Qual o jeito certo de escolher o primeiro carro?

Luísa

Quando Luísa tirou a carteira, aos 22 anos, ela não fazia ideia do que olhar num carro. Entrou na primeira concessionária que viu, olhou para o modelo mais bonito, perguntou o preço, e fechou negócio no mesmo dia. Nem test drive fez. O resultado: um carro lindo, zero km, que bebia gasolina como um caminhão, tinha o porta-malas minúsculo e o seguro mais caro da categoria. Ela passou três anos pagando caro por um carro que não atendia as necessidades dela. Quando foi vender, desvalorizou horrores porque ninguém queria aquele modelo.

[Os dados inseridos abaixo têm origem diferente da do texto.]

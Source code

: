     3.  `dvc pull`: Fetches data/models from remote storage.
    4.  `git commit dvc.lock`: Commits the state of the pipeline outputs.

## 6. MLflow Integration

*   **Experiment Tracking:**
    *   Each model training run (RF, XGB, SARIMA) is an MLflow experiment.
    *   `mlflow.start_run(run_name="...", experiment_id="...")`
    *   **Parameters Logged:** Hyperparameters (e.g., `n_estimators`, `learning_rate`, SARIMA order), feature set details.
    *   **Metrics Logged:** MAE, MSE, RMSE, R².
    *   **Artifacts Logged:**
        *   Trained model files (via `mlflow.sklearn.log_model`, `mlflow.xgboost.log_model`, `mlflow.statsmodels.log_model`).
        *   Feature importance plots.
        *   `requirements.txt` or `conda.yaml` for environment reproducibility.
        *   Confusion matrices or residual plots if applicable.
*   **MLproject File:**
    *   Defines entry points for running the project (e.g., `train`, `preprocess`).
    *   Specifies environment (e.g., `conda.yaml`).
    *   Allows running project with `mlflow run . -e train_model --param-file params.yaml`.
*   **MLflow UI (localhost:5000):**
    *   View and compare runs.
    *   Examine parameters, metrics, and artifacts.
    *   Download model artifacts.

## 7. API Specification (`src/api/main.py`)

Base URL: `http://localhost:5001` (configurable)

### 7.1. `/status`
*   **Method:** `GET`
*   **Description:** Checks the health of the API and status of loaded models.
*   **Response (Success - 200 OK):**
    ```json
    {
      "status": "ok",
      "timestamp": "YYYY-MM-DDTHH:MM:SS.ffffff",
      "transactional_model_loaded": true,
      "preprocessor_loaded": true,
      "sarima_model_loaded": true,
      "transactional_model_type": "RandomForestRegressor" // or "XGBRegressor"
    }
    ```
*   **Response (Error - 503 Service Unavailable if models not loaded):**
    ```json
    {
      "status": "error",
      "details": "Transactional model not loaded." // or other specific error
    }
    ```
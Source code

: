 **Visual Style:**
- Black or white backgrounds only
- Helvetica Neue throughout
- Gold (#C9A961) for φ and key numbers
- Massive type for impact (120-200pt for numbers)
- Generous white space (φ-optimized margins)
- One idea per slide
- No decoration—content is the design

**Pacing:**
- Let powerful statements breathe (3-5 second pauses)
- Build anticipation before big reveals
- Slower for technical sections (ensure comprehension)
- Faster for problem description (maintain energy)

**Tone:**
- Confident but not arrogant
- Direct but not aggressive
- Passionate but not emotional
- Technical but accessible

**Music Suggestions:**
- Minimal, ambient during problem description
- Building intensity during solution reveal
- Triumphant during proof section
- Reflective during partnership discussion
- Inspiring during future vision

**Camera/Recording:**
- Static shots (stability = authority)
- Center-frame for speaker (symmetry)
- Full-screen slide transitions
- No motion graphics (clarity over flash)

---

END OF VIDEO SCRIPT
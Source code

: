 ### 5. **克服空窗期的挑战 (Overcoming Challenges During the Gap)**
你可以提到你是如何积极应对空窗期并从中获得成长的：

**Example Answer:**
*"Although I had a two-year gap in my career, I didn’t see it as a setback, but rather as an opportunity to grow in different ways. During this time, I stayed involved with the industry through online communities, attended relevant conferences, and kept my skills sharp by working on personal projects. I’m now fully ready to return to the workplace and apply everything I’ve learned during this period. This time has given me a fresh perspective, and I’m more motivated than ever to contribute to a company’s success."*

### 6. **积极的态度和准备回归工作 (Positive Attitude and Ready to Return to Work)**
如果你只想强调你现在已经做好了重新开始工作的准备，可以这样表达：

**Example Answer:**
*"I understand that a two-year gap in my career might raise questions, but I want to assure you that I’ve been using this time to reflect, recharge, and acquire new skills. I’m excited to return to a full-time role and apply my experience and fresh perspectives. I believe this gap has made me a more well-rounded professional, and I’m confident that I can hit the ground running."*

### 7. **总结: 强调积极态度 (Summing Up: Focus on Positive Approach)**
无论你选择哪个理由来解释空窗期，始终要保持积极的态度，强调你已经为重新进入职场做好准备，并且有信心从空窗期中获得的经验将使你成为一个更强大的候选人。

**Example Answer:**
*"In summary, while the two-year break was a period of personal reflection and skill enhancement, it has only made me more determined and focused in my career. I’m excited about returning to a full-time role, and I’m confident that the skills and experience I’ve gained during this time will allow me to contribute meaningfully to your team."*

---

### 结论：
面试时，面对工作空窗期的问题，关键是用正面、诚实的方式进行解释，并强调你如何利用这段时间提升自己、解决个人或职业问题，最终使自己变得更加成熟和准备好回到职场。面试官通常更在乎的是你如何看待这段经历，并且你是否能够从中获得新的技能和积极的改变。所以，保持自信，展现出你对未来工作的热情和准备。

Dez anos depois, quando foi comprar o carro para a família, fez o dever de casa. Primeiro, fez uma lista do que ela precisava de verdade: seguro acessível, porta-malas grande, consumo econômico, manutenção barata, e que coubesse cadeirinha de bebê no banco traseiro sem apertar o banco da frente. Depois, pesquisou cinco modelos que atendiam esses critérios. Leu reviews, assistiu vídeos no YouTube, perguntou em grupos de WhatsApp. Fez test drive em três deles — e não apenas na rua plana, mas subiu ladeira, passou em quebra-molas, estacionou em vaga apertada. O escolhido não era o mais bonito nem o mais potente. Era o que melhor encaixava no orçamento e na rotina dela. Três anos depois, ainda está feliz com a escolha. Luísa aprendeu que escolher o primeiro carro não é se apaixonar pelo modelo da vitrine — é entender o orçamento, as reais necessidades e o custo de manter o carro. Carro bonito enche os olhos. Carro certo enche o tanque sem apertar o bolso.